I think if you're honest w/ them, and make it about finances.. there's no way they could be offended by that. If it were my people I'd probably say something like "I love riding here, but it's really hard for me to afford.. I get that you are top notch and really good at what you do - but I need to downgrade and find a cheaper way. If I can get my basics down a bit, maybe in a year or so if I'm making a little more, I'd love to come back." The could always offer you a way to afford it. (then it becomes a question of is it money OR the social aspect?)

If you run into them or see them at a show - I would try and say hi and see how they are just to break any tension 'not talking' might cause. Light and casual. From a business perspective, they should want to keep good relationships with you too. It's easy to run the other way, but facing your fears and keeping communication open is probably better.

Even though to us clients, this is a socially awkward experience, from what I've seen barn people deal w/ these types of things all the time. Not just students - My current trainer used to work under another lady at the same facility we're at. My trainer plays it off like it's not weird at all (even though I'm sure it's a little weird!). I remember how awkward i was about quitting piano lessons (I went to another instructor) and the guy sensed i felt bad about it and basically said 'it's cool, people come and go, don't feel bad. if you ever need anything or want blah blah blah... always feel free to call) 

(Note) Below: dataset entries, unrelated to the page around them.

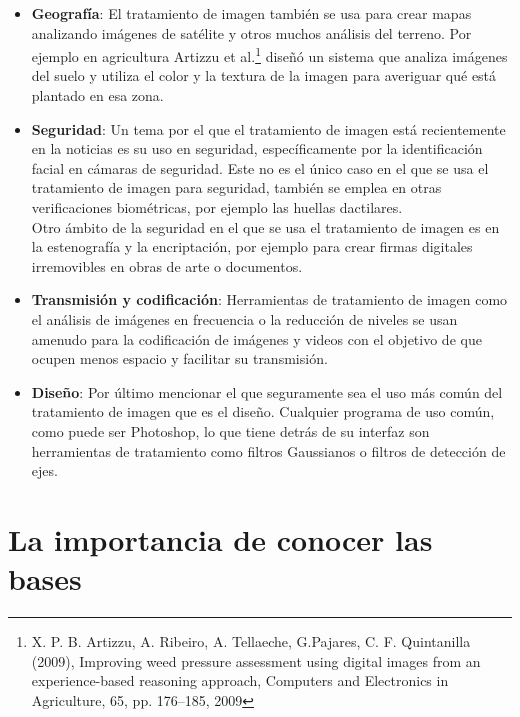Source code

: \documentclass[a4paper,12pt]{report}
\begin{document}
\begin{itemize}
\item \textbf{Geografía}: El tratamiento de imagen también se usa para crear mapas analizando imágenes de satélite y otros muchos análisis del terreno. Por ejemplo en agricultura Artizzu et al.\footnote{X. P. B. Artizzu, A. Ribeiro, A. Tellaeche, G.Pajares, C. F. Quintanilla (2009), Improving weed pressure assessment using digital images from an experience-based reasoning approach, Computers and Electronics in Agriculture, 65, pp. 176–185,
2009} diseñó un sistema que analiza imágenes del suelo y utiliza el color y la textura de la imagen para averiguar qué está plantado en esa zona.\\

\item \textbf{Seguridad}: Un tema por el que el tratamiento de imagen está recientemente en la noticias es su uso en seguridad, específicamente por la identificación facial en cámaras de seguridad. Este no es el único caso en el que se usa el tratamiento de imagen para seguridad, también se emplea en otras verificaciones biométricas, por ejemplo las huellas dactilares.\\

Otro ámbito de la seguridad en el que se usa el tratamiento de imagen es en la estenografía y la encriptación, por ejemplo para crear firmas digitales irremovibles en obras de arte o documentos.\\

\item \textbf{Transmisión y codificación}: Herramientas de tratamiento de imagen como el análisis de imágenes en frecuencia o  la reducción de niveles se usan amenudo para la codificación de imágenes y videos con el objetivo de que ocupen menos espacio y facilitar su transmisión.\\

\item \textbf{Diseño}: Por último mencionar el que seguramente sea el uso más común del tratamiento de imagen que es el diseño. Cualquier programa de uso común, como puede ser Photoshop, lo que tiene detrás de su interfaz son herramientas de tratamiento como filtros Gaussianos o filtros de detección de ejes.\\

\end{itemize}


\section{La importancia de conocer las bases}
\end{document}
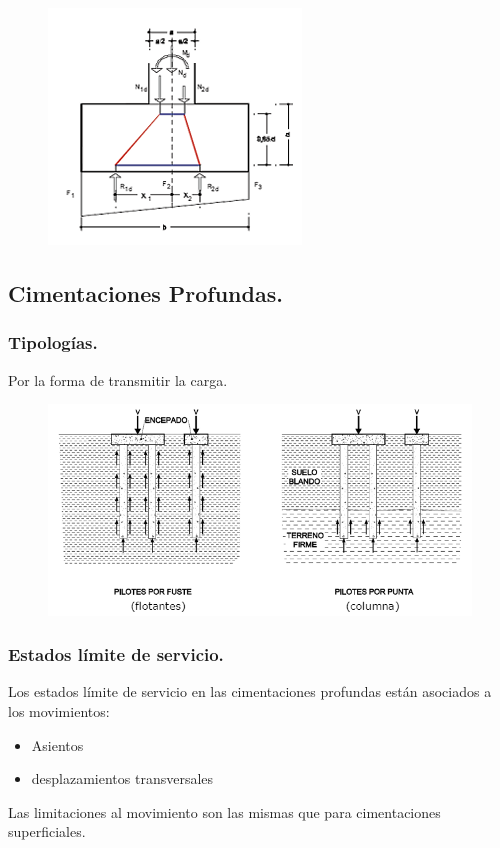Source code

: \begin{figure}[H]
    \centering
    \includegraphics[width = 0.75 \linewidth]{Imagenes/Capacidad estructural del cimiento.png}
\end{figure}


\subsection{Cimentaciones Profundas.}

\subsubsection{Tipologías.}
Por la forma de transmitir la carga.

\begin{figure}[H]
    \centering
    \includegraphics[width = 1 \linewidth]{Imagenes/Cimentaciones profundas - Tipologias.png}
\end{figure}

\subsubsection{Estados límite de servicio.}
Los estados límite de servicio en las cimentaciones profundas están asociados a los movimientos:
\begin{itemize}
    \item Asientos
    \item desplazamientos transversales
\end{itemize}
Las limitaciones al movimiento son las mismas que para cimentaciones superficiales.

basically - i think it's generally more routine for these businesses to gain and loose clients. and it's generally in their best interest to say they are sorry to see you go & accept it graciously.. in case you ever need anything in the future.


----------



## Gossalyn (Sep 12, 2013)

I hope I am not wrong, i don't think I am.  but if for some reason they at all give you any attitude, then they are just wrong IMO..


----------



## Zexious (Aug 2, 2013)

I agree with what everyone has said. It's no big deal. They run a business, and clients come and go all the time. The bottom line is that there is another facility that will better suit your purposes. This, they will undoubtedly understand.

And no, I don't think it'd be weird to see them. Based on what you've said though, you probably wouldn't see them at anything less than a rated show.


----------



## dutchess (Sep 23, 2010)

You all rock. I just sent the email (pretty much copying what was said here--thank you)...will let you know how it goes.

And good point on the rated shows!


----------



## olympustraining (May 5, 2011)

Just tell her the truth! Give the assistant trainer a chance to make you an offer before you leave. Just end it all on good terms, maybe you can take the occasional lesson on their schoolmaster while you continue your lease? There are lots of options, but just stay positive, happy, and honest


----------



## Gossalyn (Sep 12, 2013)

let us know how it went!


----------



## Zexious (Aug 2, 2013)

Looking forward to hearing about your transition <3


----------



## Corporal (Jul 29, 2010)

THIS is why everyone should take the time to register at LEAST what country you live in. I can't tell if you live in Malta, or some country in South America, or Israel, or Australia.
IF you live in the US, you can simply say that we are in the middle of a Depression and I cannot afford you as an excellent trainer any longer. Period. This a business transaction, like SR said.


----------